** Opening DATA TO USE block **

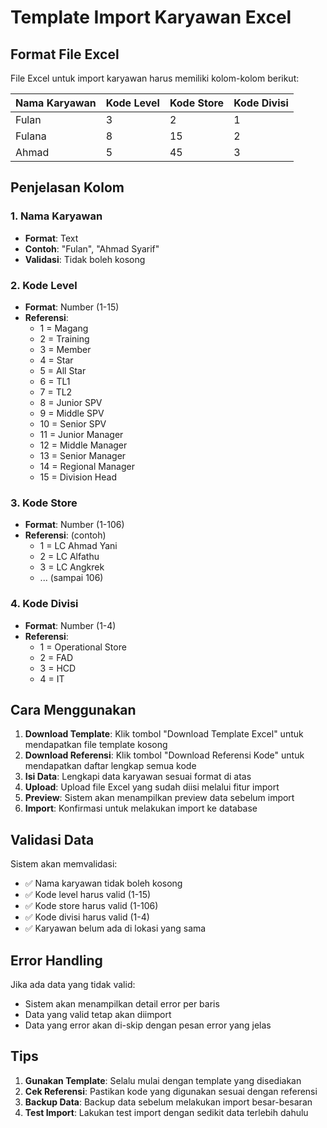 # Template Import Karyawan Excel

## Format File Excel

File Excel untuk import karyawan harus memiliki kolom-kolom berikut:

| Nama Karyawan | Kode Level | Kode Store | Kode Divisi |
|---------------|------------|------------|-------------|
| Fulan         | 3          | 2          | 1           |
| Fulana        | 8          | 15         | 2           |
| Ahmad         | 5          | 45         | 3           |

## Penjelasan Kolom

### 1. Nama Karyawan
- **Format**: Text
- **Contoh**: "Fulan", "Ahmad Syarif"
- **Validasi**: Tidak boleh kosong

### 2. Kode Level
- **Format**: Number (1-15)
- **Referensi**:
  - 1 = Magang
  - 2 = Training
  - 3 = Member
  - 4 = Star
  - 5 = All Star
  - 6 = TL1
  - 7 = TL2
  - 8 = Junior SPV
  - 9 = Middle SPV
  - 10 = Senior SPV
  - 11 = Junior Manager
  - 12 = Middle Manager
  - 13 = Senior Manager
  - 14 = Regional Manager
  - 15 = Division Head

### 3. Kode Store
- **Format**: Number (1-106)
- **Referensi**: (contoh)
  - 1 = LC Ahmad Yani
  - 2 = LC Alfathu
  - 3 = LC Angkrek
  - ... (sampai 106)

### 4. Kode Divisi
- **Format**: Number (1-4)
- **Referensi**:
  - 1 = Operational Store
  - 2 = FAD
  - 3 = HCD
  - 4 = IT

## Cara Menggunakan

1. **Download Template**: Klik tombol "Download Template Excel" untuk mendapatkan file template kosong
2. **Download Referensi**: Klik tombol "Download Referensi Kode" untuk mendapatkan daftar lengkap semua kode
3. **Isi Data**: Lengkapi data karyawan sesuai format di atas
4. **Upload**: Upload file Excel yang sudah diisi melalui fitur import
5. **Preview**: Sistem akan menampilkan preview data sebelum import
6. **Import**: Konfirmasi untuk melakukan import ke database

## Validasi Data

Sistem akan memvalidasi:
- ✅ Nama karyawan tidak boleh kosong
- ✅ Kode level harus valid (1-15)
- ✅ Kode store harus valid (1-106)
- ✅ Kode divisi harus valid (1-4)
- ✅ Karyawan belum ada di lokasi yang sama

## Error Handling

Jika ada data yang tidak valid:
- Sistem akan menampilkan detail error per baris
- Data yang valid tetap akan diimport
- Data yang error akan di-skip dengan pesan error yang jelas

## Tips

1. **Gunakan Template**: Selalu mulai dengan template yang disediakan
2. **Cek Referensi**: Pastikan kode yang digunakan sesuai dengan referensi
3. **Backup Data**: Backup data sebelum melakukan import besar-besaran
4. **Test Import**: Lakukan test import dengan sedikit data terlebih dahulu 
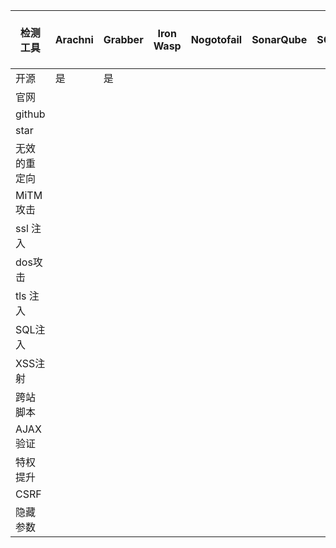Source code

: | 检测工具     | Arachni | Grabber | Iron Wasp | Nogotofail | SonarQube | SQLMap | W3af | Wapiti | Wfuzz |   ZAP或Zed Attack Proxy  |
| ------------ | ------- | ------- | --------- | ---------- | --------- | ------ | ---- | ------ | ----- | --- |
| 开源         | 是      | 是      |           |            |           |        |      |        |       |     |
| 官网         |         |         |           |            |           |        |      |        |       |     |
| github       |         |         |           |            |           |        |      |        |       |     |
| star         |         |         |           |            |           |        |      |        |       |     |
| 无效的重定向 |         |         |           |            |           |        |      |        |       |     |
| MiTM攻击     |         |         |           |            |           |        |      |        |       |     |
| ssl 注入     |         |         |           |            |           |        |      |        |       |     |
| dos攻击      |         |         |           |            |           |        |      |        |       |     |
| tls 注入     |         |         |           |            |           |        |      |        |       |     |
| SQL注入      |         |         |           |            |           |        |      |        |       |     |
| XSS注射      |         |         |           |            |           |        |      |        |       |     |
| 跨站脚本     |         |         |           |            |           |        |      |        |       |     |
| AJAX验证     |         |         |           |            |           |        |      |        |       |     |
| 特权提升     |         |         |           |            |           |        |      |        |       |     |
| CSRF         |         |         |           |            |           |        |      |        |       |     |
| 隐藏参数     |         |         |           |            |           |        |      |        |       |     |
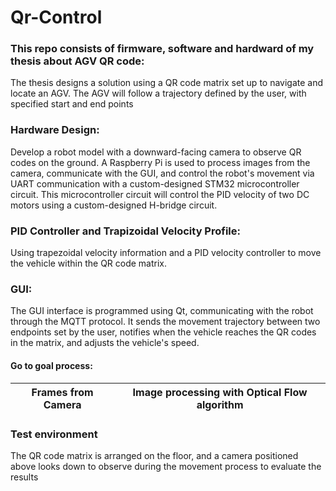 # Qr-Control

### This repo consists of firmware, software and hardward of my thesis about AGV QR code:
The thesis designs a solution using a QR code matrix set up to navigate and locate an AGV. The AGV will follow a trajectory defined by the user, with specified start and end points

### Hardware Design:
Develop a robot model with a downward-facing camera to observe QR codes on the ground. A Raspberry Pi is used to process images from the camera, communicate with the GUI, and control the robot's movement via UART communication with a custom-designed STM32 microcontroller circuit. This microcontroller circuit will control the PID velocity of two DC motors using a custom-designed H-bridge circuit.

### PID Controller and Trapizoidal Velocity Profile:
Using trapezoidal velocity information and a PID velocity controller to move the vehicle within the QR code matrix.

### GUI:
The GUI interface is programmed using Qt, communicating with the robot through the MQTT protocol. It sends the movement trajectory between two endpoints set by the user, notifies when the vehicle reaches the QR codes in the matrix, and adjusts the vehicle's speed.

#### Go to goal process: 
Frames from Camera             |  Image processing with Optical Flow algorithm
:-------------------------:|:-------------------------:

### Test environment 
The QR code matrix is arranged on the floor, and a camera positioned above looks down to observe during the movement process to evaluate the results
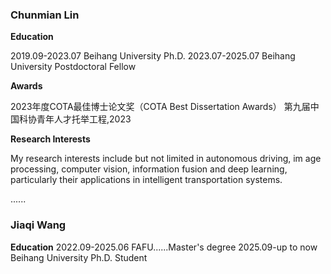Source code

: ### **Chunmian Lin**
**Education**

2019.09-2023.07 Beihang University Ph.D.
2023.07-2025.07 Beihang University Postdoctoral Fellow

**Awards**

2023年度COTA最佳博士论文奖（COTA Best Dissertation Awards）
第九届中国科协青年人才托举工程,2023

**Research Interests**

My research interests include but not limited in autonomous driving, im
age processing, computer vision, information fusion and deep learning, particularly their applications in intelligent transportation systems.

......

### **Jiaqi Wang**
**Education**
2022.09-2025.06   FAFU......Master's degree
2025.09-up to now Beihang University Ph.D. Student
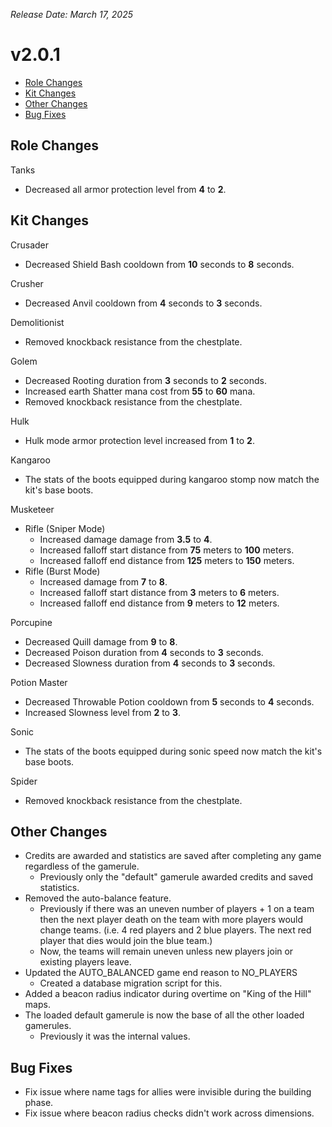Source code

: _Release Date: March 17, 2025_

# v2.0.1

- [Role Changes](#role-changes)
- [Kit Changes](#kit-changes)
- [Other Changes](#other-changes)
- [Bug Fixes](#bug-fixes)

## Role Changes

Tanks

- Decreased all armor protection level from **4** to **2**.

## Kit Changes

Crusader

- Decreased Shield Bash cooldown from **10** seconds to **8** seconds.

Crusher

- Decreased Anvil cooldown from **4** seconds to **3** seconds.

Demolitionist

- Removed knockback resistance from the chestplate.

Golem

- Decreased Rooting duration from **3** seconds to **2** seconds.
- Increased earth Shatter mana cost from **55** to **60** mana.
- Removed knockback resistance from the chestplate.

Hulk

- Hulk mode armor protection level increased from **1** to **2**.

Kangaroo

- The stats of the boots equipped during kangaroo stomp now match the kit's base boots.

Musketeer

- Rifle (Sniper Mode)
  - Increased damage damage from **3.5** to **4**.
  - Increased falloff start distance from **75** meters to **100** meters.
  - Increased falloff end distance from **125** meters to **150** meters.
- Rifle (Burst Mode)
  - Increased damage from **7** to **8**.
  - Increased falloff start distance from **3** meters to **6** meters.
  - Increased falloff end distance from **9** meters to **12** meters.

Porcupine

- Decreased Quill damage from **9** to **8**.
- Decreased Poison duration from **4** seconds to **3** seconds.
- Decreased Slowness duration from **4** seconds to **3** seconds.

Potion Master

- Decreased Throwable Potion cooldown from **5** seconds to **4** seconds.
- Increased Slowness level from **2** to **3**.

Sonic

- The stats of the boots equipped during sonic speed now match the kit's base boots.

Spider

- Removed knockback resistance from the chestplate.

## Other Changes

- Credits are awarded and statistics are saved after completing any game regardless of the gamerule.
  - Previously only the "default" gamerule awarded credits and saved statistics.
- Removed the auto-balance feature.
  - Previously if there was an uneven number of players + 1 on a team then the next player death on the team with more players would change teams. (i.e. 4 red players and 2 blue players. The next red player that dies would join the blue team.)
  - Now, the teams will remain uneven unless new players join or existing players leave.
- Updated the AUTO_BALANCED game end reason to NO_PLAYERS
  - Created a database migration script for this.
- Added a beacon radius indicator during overtime on "King of the Hill" maps.
- The loaded default gamerule is now the base of all the other loaded gamerules.
  - Previously it was the internal values.

## Bug Fixes

- Fix issue where name tags for allies were invisible during the building phase.
- Fix issue where beacon radius checks didn't work across dimensions.
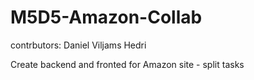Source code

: # M5D5-Amazon-Collab

contrbutors:
Daniel
Viljams
Hedri

Create backend and fronted for Amazon site - split tasks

** Closing DATA TO USE block **

> [YOUR OBJECTIVE]: Only one stretch of the records above is wanted: the lines between the one holding "- 1 = Magang" and the one holding "- **Format**: Number (1-106)", inclusive, reproduced exactly.

> [EXPECTED ANSWER]:
  - 1 = Magang
  - 2 = Training
  - 3 = Member
  - 4 = Star
  - 5 = All Star
  - 6 = TL1
  - 7 = TL2
  - 8 = Junior SPV
  - 9 = Middle SPV
  - 10 = Senior SPV
  - 11 = Junior Manager
  - 12 = Middle Manager
  - 13 = Senior Manager
  - 14 = Regional Manager
  - 15 = Division Head

### 3. Kode Store
- **Format**: Number (1-106)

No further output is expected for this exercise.